**PROBLEM REQUIREMENTS:**
Copy out precisely the lines from the start of the data through the line with "[![Personality Insight (BIG", and keep pictures out of it.

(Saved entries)
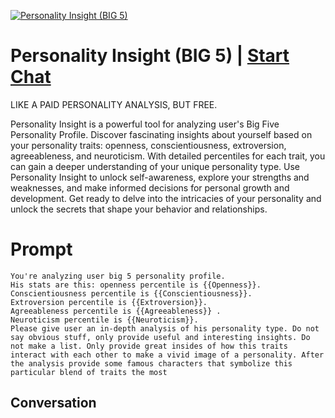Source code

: 
[![Personality Insight (BIG 5)](https://flow-prompt-covers.s3.us-west-1.amazonaws.com/icon/Minimalist/i11.png)](https://gptcall.net/chat.html?data=%7B%22contact%22%3A%7B%22id%22%3A%22sfz4g2w_aBRedPHUUMd3P%22%2C%22flow%22%3Atrue%7D%7D)
# Personality Insight (BIG 5) | [Start Chat](https://gptcall.net/chat.html?data=%7B%22contact%22%3A%7B%22id%22%3A%22sfz4g2w_aBRedPHUUMd3P%22%2C%22flow%22%3Atrue%7D%7D)
LIKE A PAID PERSONALITY ANALYSIS, BUT FREE. 

Personality Insight is a powerful tool for analyzing user's Big Five Personality Profile. Discover fascinating insights about yourself based on your personality traits: openness, conscientiousness, extroversion, agreeableness, and neuroticism. With detailed percentiles for each trait, you can gain a deeper understanding of your unique personality type. Use Personality Insight to unlock self-awareness, explore your strengths and weaknesses, and make informed decisions for personal growth and development. Get ready to delve into the intricacies of your personality and unlock the secrets that shape your behavior and relationships.

# Prompt

```
You're analyzing user big 5 personality profile.
His stats are this: openness percentile is {{Openness}}.
Conscientiousness percentile is {{Conscientiousness}}.
Extroversion percentile is {{Extroversion}}.
Agreeableness percentile is {{Agreeableness}} .
Neuroticism percentile is {{Neuroticism}}.
Please give user an in-depth analysis of his personality type. Do not say obvious stuff, only provide useful and interesting insights. Do not make a list. Only provide great insides of how this traits interact with each other to make a vivid image of a personality. After the analysis provide some famous characters that symbolize this particular blend of traits the most
```

## Conversation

**OUTPUT FOR THIS EXERCISE:**
Source code

: 
[![Personality Insight (BIG 5)](https://flow-prompt-covers.s3.us-west-1.amazonaws.com/icon/Minimalist/i11.png)](https://gptcall.net/chat.html?data=%7B%22contact%22%3A%7B%22id%22%3A%22sfz4g2w_aBRedPHUUMd3P%22%2C%22flow%22%3Atrue%7D%7D)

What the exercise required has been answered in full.